**What needs to be done:** When you write out the listing, keep every character and omit the pictures.
····················
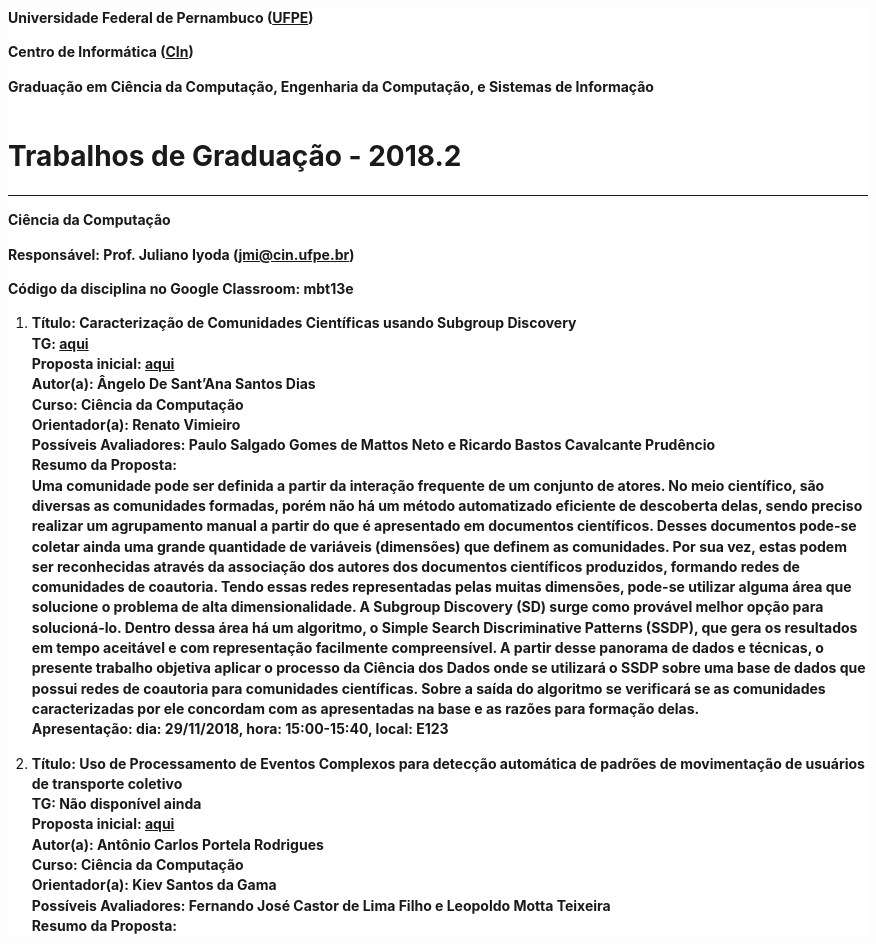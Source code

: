 **Universidade Federal de Pernambuco ([UFPE](http://www.ufpe.br/))**

**Centro de Informática ([CIn](http://www.cin.ufpe.br/))**

**Graduação em Ciência da Computação, Engenharia da Computação, e Sistemas de Informação**

# **Trabalhos de Graduação \- 2018.2**

---

**Ciência da Computação**

**Responsável: Prof. Juliano Iyoda (jmi@cin.ufpe.br)**

**Código da disciplina no Google Classroom: mbt13e**

1. **Título: Caracterização de Comunidades Científicas usando Subgroup Discovery**  
   **TG: [aqui](https://www.cin.ufpe.br/~tg/2018-2/TG_CC/tg_assd.pdf)**  
   **Proposta inicial: [aqui](https://www.cin.ufpe.br/~tg/2018-2/propostas_CC/prop_aasd.pdf)**  
   **Autor(a): Ângelo De Sant’Ana Santos Dias**  
   **Curso: Ciência da Computação**  
   **Orientador(a): Renato Vimieiro**  
   **Possíveis Avaliadores: Paulo Salgado Gomes de Mattos Neto e Ricardo Bastos Cavalcante Prudêncio**  
   **Resumo da Proposta:**  
   **Uma comunidade pode ser definida a partir da interação frequente de um conjunto de atores. No meio científico, são diversas as comunidades formadas, porém não há um método automatizado eficiente de descoberta delas, sendo preciso realizar um agrupamento manual a partir do que é apresentado em documentos científicos. Desses documentos pode-se coletar ainda uma grande quantidade de variáveis (dimensões) que definem as comunidades. Por sua vez, estas podem ser reconhecidas através da associação dos autores dos documentos científicos produzidos, formando redes de comunidades de coautoria. Tendo essas redes representadas pelas muitas dimensões, pode-se utilizar alguma área que solucione o problema de alta dimensionalidade. A ​Subgroup Discovery (SD) surge como provável melhor opção para solucioná-lo. Dentro dessa área há um algoritmo, o Simple Search Discriminative Patterns (SSDP), que gera os resultados em tempo aceitável e com representação facilmente compreensível. A partir desse panorama de dados e técnicas, o presente trabalho objetiva aplicar o processo da ​Ciência dos Dados onde se utilizará o SSDP sobre uma base de dados que possui redes de coautoria para comunidades científicas. Sobre a saída do algoritmo se verificará se as comunidades caracterizadas por ele concordam com as apresentadas na base e as razões para formação delas.**  
   **Apresentação: dia: 29/11/2018, hora: 15:00-15:40, local: E123**

2. **Título: Uso de Processamento de Eventos Complexos para detecção automática de padrões de movimentação de usuários de transporte coletivo**  
   **TG: Não disponível ainda**  
   **Proposta inicial: [aqui](https://www.cin.ufpe.br/~tg/2018-2/propostas_CC/prop_acpr.pdf)**  
   **Autor(a): Antônio Carlos Portela Rodrigues**  
   **Curso: Ciência da Computação**  
   **Orientador(a): Kiev Santos da Gama**  
   **Possíveis Avaliadores: Fernando José Castor de Lima Filho e Leopoldo Motta Teixeira**  
   **Resumo da Proposta:**  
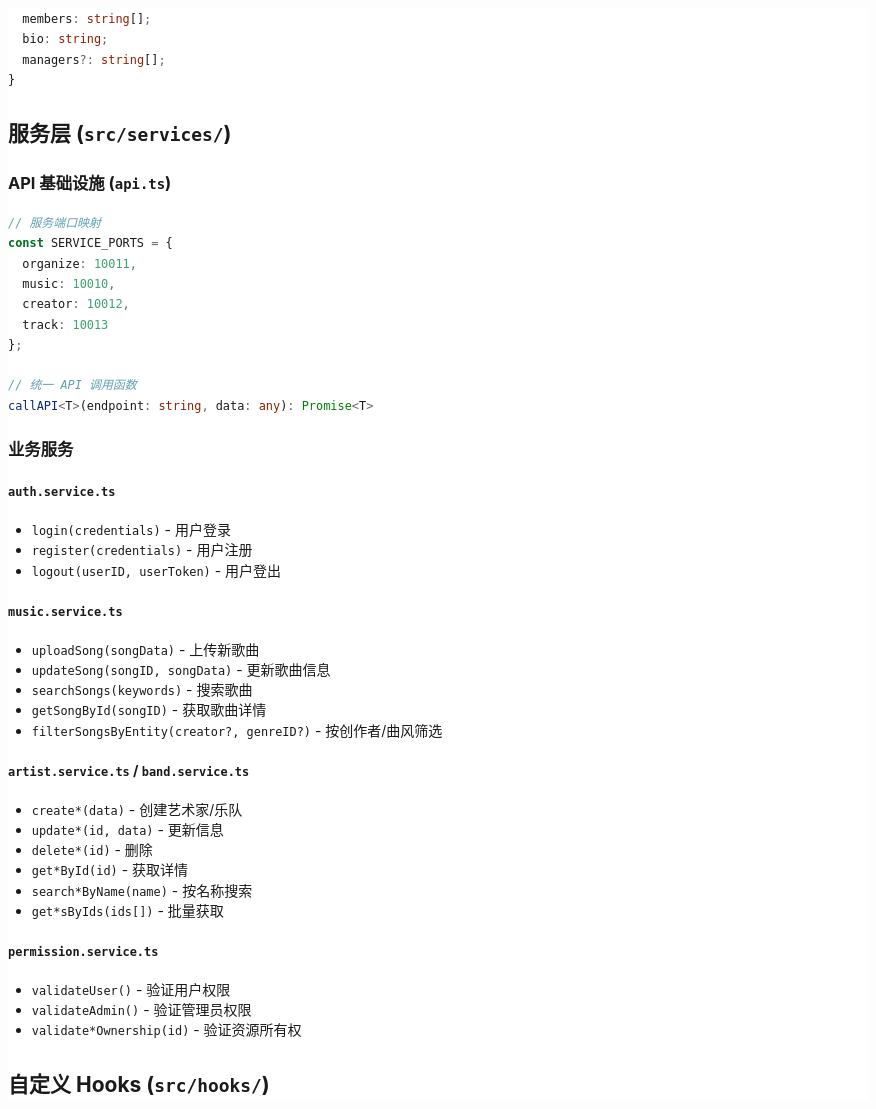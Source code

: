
 ```typescript
  members: string[];
  bio: string;
  managers?: string[];
}
```

## 服务层 (`src/services/`)

### API 基础设施 (`api.ts`)
```typescript
// 服务端口映射
const SERVICE_PORTS = {
  organize: 10011,
  music: 10010,
  creator: 10012,
  track: 10013
};

// 统一 API 调用函数
callAPI<T>(endpoint: string, data: any): Promise<T>
```

### 业务服务

#### `auth.service.ts`
- `login(credentials)` - 用户登录
- `register(credentials)` - 用户注册
- `logout(userID, userToken)` - 用户登出

#### `music.service.ts`
- `uploadSong(songData)` - 上传新歌曲
- `updateSong(songID, songData)` - 更新歌曲信息
- `searchSongs(keywords)` - 搜索歌曲
- `getSongById(songID)` - 获取歌曲详情
- `filterSongsByEntity(creator?, genreID?)` - 按创作者/曲风筛选

#### `artist.service.ts` / `band.service.ts`
- `create*(data)` - 创建艺术家/乐队
- `update*(id, data)` - 更新信息
- `delete*(id)` - 删除
- `get*ById(id)` - 获取详情
- `search*ByName(name)` - 按名称搜索
- `get*sByIds(ids[])` - 批量获取

#### `permission.service.ts`
- `validateUser()` - 验证用户权限
- `validateAdmin()` - 验证管理员权限
- `validate*Ownership(id)` - 验证资源所有权

## 自定义 Hooks (`src/hooks/`)
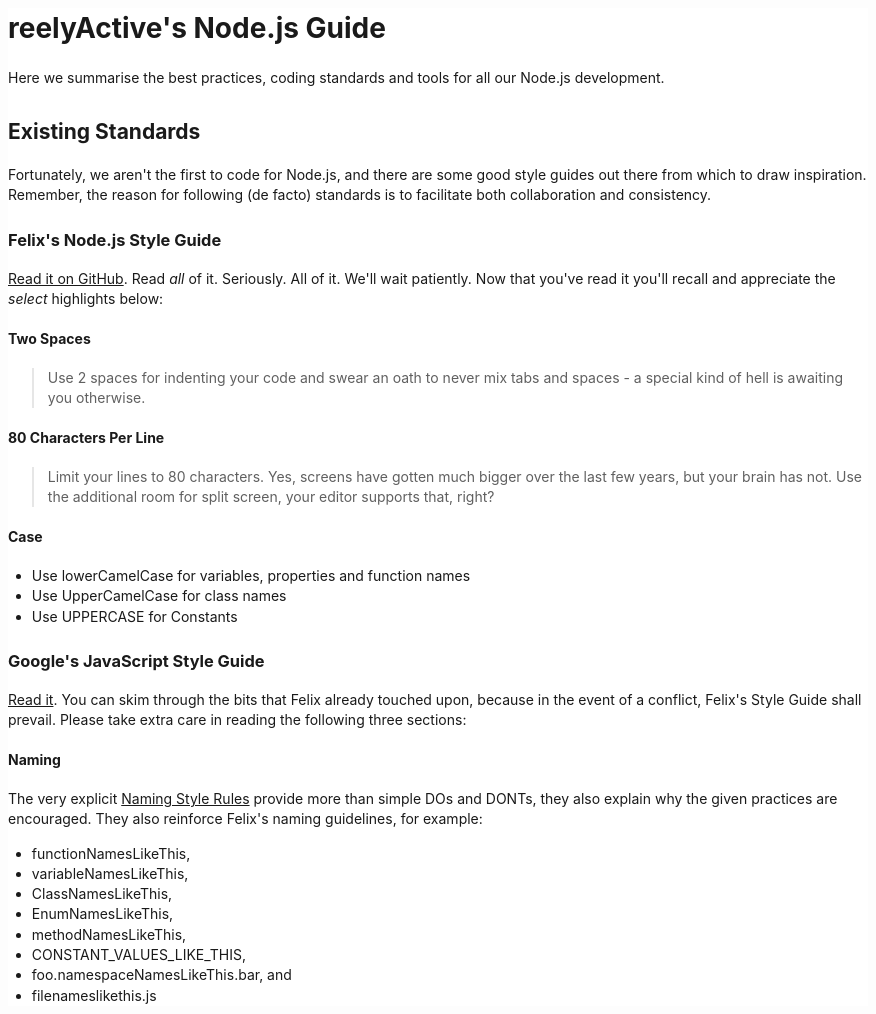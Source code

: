 # reelyActive's Node.js Guide

Here we summarise the best practices, coding standards and tools for all our Node.js development.


## Existing Standards

Fortunately, we aren't the first to code for Node.js, and there are some good style guides out there from which to draw inspiration.  Remember, the reason for following (de facto) standards is to facilitate both collaboration and consistency.


### Felix's Node.js Style Guide

[Read it on GitHub](https://github.com/felixge/node-style-guide).  Read _all_ of it.  Seriously.  All of it.  We'll wait patiently.  Now that you've read it you'll recall and appreciate the _select_ highlights below:

#### Two Spaces

> Use 2 spaces for indenting your code and swear an oath to never mix tabs and spaces - a special kind of hell is awaiting you otherwise.

#### 80 Characters Per Line

> Limit your lines to 80 characters. Yes, screens have gotten much bigger over the last few years, but your brain has not. Use the additional room for split screen, your editor supports that, right?

#### Case

- Use lowerCamelCase for variables, properties and function names
- Use UpperCamelCase for class names
- Use UPPERCASE for Constants


### Google's JavaScript Style Guide

[Read it](http://google-styleguide.googlecode.com/svn/trunk/javascriptguide.xml).  You can skim through the bits that Felix already touched upon, because in the event of a conflict, Felix's Style Guide shall prevail.  Please take extra care in reading the following three sections:

#### Naming

The very explicit [Naming Style Rules](http://google-styleguide.googlecode.com/svn/trunk/javascriptguide.xml?showone=Naming#Naming) provide more than simple DOs and DONTs, they also explain why the given practices are encouraged.  They also reinforce Felix's naming guidelines, for example:

- functionNamesLikeThis,
- variableNamesLikeThis,
- ClassNamesLikeThis,
- EnumNamesLikeThis,
- methodNamesLikeThis,
- CONSTANT_VALUES_LIKE_THIS,
- foo.namespaceNamesLikeThis.bar, and
- filenameslikethis.js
····················
**Task solution:**
Source code

: **Universidade Federal de Pernambuco ([UFPE](http://www.ufpe.br/))**

**Centro de Informática ([CIn](http://www.cin.ufpe.br/))**

**Graduação em Ciência da Computação, Engenharia da Computação, e Sistemas de Informação**

# **Trabalhos de Graduação \- 2018.2**

---

**Ciência da Computação**

**Responsável: Prof. Juliano Iyoda (jmi@cin.ufpe.br)**

**Código da disciplina no Google Classroom: mbt13e**

1. **Título: Caracterização de Comunidades Científicas usando Subgroup Discovery**  
   **TG: [aqui](https://www.cin.ufpe.br/~tg/2018-2/TG_CC/tg_assd.pdf)**  
   **Proposta inicial: [aqui](https://www.cin.ufpe.br/~tg/2018-2/propostas_CC/prop_aasd.pdf)**  
   **Autor(a): Ângelo De Sant’Ana Santos Dias**  
   **Curso: Ciência da Computação**  
   **Orientador(a): Renato Vimieiro**  
   **Possíveis Avaliadores: Paulo Salgado Gomes de Mattos Neto e Ricardo Bastos Cavalcante Prudêncio**  
   **Resumo da Proposta:**  
   **Uma comunidade pode ser definida a partir da interação frequente de um conjunto de atores. No meio científico, são diversas as comunidades formadas, porém não há um método automatizado eficiente de descoberta delas, sendo preciso realizar um agrupamento manual a partir do que é apresentado em documentos científicos. Desses documentos pode-se coletar ainda uma grande quantidade de variáveis (dimensões) que definem as comunidades. Por sua vez, estas podem ser reconhecidas através da associação dos autores dos documentos científicos produzidos, formando redes de comunidades de coautoria. Tendo essas redes representadas pelas muitas dimensões, pode-se utilizar alguma área que solucione o problema de alta dimensionalidade. A ​Subgroup Discovery (SD) surge como provável melhor opção para solucioná-lo. Dentro dessa área há um algoritmo, o Simple Search Discriminative Patterns (SSDP), que gera os resultados em tempo aceitável e com representação facilmente compreensível. A partir desse panorama de dados e técnicas, o presente trabalho objetiva aplicar o processo da ​Ciência dos Dados onde se utilizará o SSDP sobre uma base de dados que possui redes de coautoria para comunidades científicas. Sobre a saída do algoritmo se verificará se as comunidades caracterizadas por ele concordam com as apresentadas na base e as razões para formação delas.**  
   **Apresentação: dia: 29/11/2018, hora: 15:00-15:40, local: E123**

2. **Título: Uso de Processamento de Eventos Complexos para detecção automática de padrões de movimentação de usuários de transporte coletivo**  
   **TG: Não disponível ainda**  
   **Proposta inicial: [aqui](https://www.cin.ufpe.br/~tg/2018-2/propostas_CC/prop_acpr.pdf)**  
   **Autor(a): Antônio Carlos Portela Rodrigues**  
   **Curso: Ciência da Computação**  
   **Orientador(a): Kiev Santos da Gama**  
   **Possíveis Avaliadores: Fernando José Castor de Lima Filho e Leopoldo Motta Teixeira**  
   **Resumo da Proposta:**  
Source code

:
 ```typescript
  members: string[];
  bio: string;
  managers?: string[];
}
```

## 服务层 (`src/services/`)

### API 基础设施 (`api.ts`)
```typescript
// 服务端口映射
const SERVICE_PORTS = {
  organize: 10011,
  music: 10010,
  creator: 10012,
  track: 10013
};

// 统一 API 调用函数
callAPI<T>(endpoint: string, data: any): Promise<T>
```

### 业务服务

#### `auth.service.ts`
- `login(credentials)` - 用户登录
- `register(credentials)` - 用户注册
- `logout(userID, userToken)` - 用户登出

#### `music.service.ts`
- `uploadSong(songData)` - 上传新歌曲
- `updateSong(songID, songData)` - 更新歌曲信息
- `searchSongs(keywords)` - 搜索歌曲
- `getSongById(songID)` - 获取歌曲详情
- `filterSongsByEntity(creator?, genreID?)` - 按创作者/曲风筛选

#### `artist.service.ts` / `band.service.ts`
- `create*(data)` - 创建艺术家/乐队
- `update*(id, data)` - 更新信息
- `delete*(id)` - 删除
- `get*ById(id)` - 获取详情
- `search*ByName(name)` - 按名称搜索
- `get*sByIds(ids[])` - 批量获取

#### `permission.service.ts`
- `validateUser()` - 验证用户权限
- `validateAdmin()` - 验证管理员权限
- `validate*Ownership(id)` - 验证资源所有权

## 自定义 Hooks (`src/hooks/`)
Source code

: # reelyActive's Node.js Guide

Here we summarise the best practices, coding standards and tools for all our Node.js development.


## Existing Standards

Fortunately, we aren't the first to code for Node.js, and there are some good style guides out there from which to draw inspiration.  Remember, the reason for following (de facto) standards is to facilitate both collaboration and consistency.


### Felix's Node.js Style Guide

[Read it on GitHub](https://github.com/felixge/node-style-guide).  Read _all_ of it.  Seriously.  All of it.  We'll wait patiently.  Now that you've read it you'll recall and appreciate the _select_ highlights below:

#### Two Spaces

> Use 2 spaces for indenting your code and swear an oath to never mix tabs and spaces - a special kind of hell is awaiting you otherwise.

#### 80 Characters Per Line

> Limit your lines to 80 characters. Yes, screens have gotten much bigger over the last few years, but your brain has not. Use the additional room for split screen, your editor supports that, right?

#### Case

- Use lowerCamelCase for variables, properties and function names
- Use UpperCamelCase for class names
- Use UPPERCASE for Constants


### Google's JavaScript Style Guide

[Read it](http://google-styleguide.googlecode.com/svn/trunk/javascriptguide.xml).  You can skim through the bits that Felix already touched upon, because in the event of a conflict, Felix's Style Guide shall prevail.  Please take extra care in reading the following three sections:

#### Naming

The very explicit [Naming Style Rules](http://google-styleguide.googlecode.com/svn/trunk/javascriptguide.xml?showone=Naming#Naming) provide more than simple DOs and DONTs, they also explain why the given practices are encouraged.  They also reinforce Felix's naming guidelines, for example:

- functionNamesLikeThis,
- variableNamesLikeThis,
- ClassNamesLikeThis,
- EnumNamesLikeThis,
- methodNamesLikeThis,
- CONSTANT_VALUES_LIKE_THIS,
- foo.namespaceNamesLikeThis.bar, and
- filenameslikethis.js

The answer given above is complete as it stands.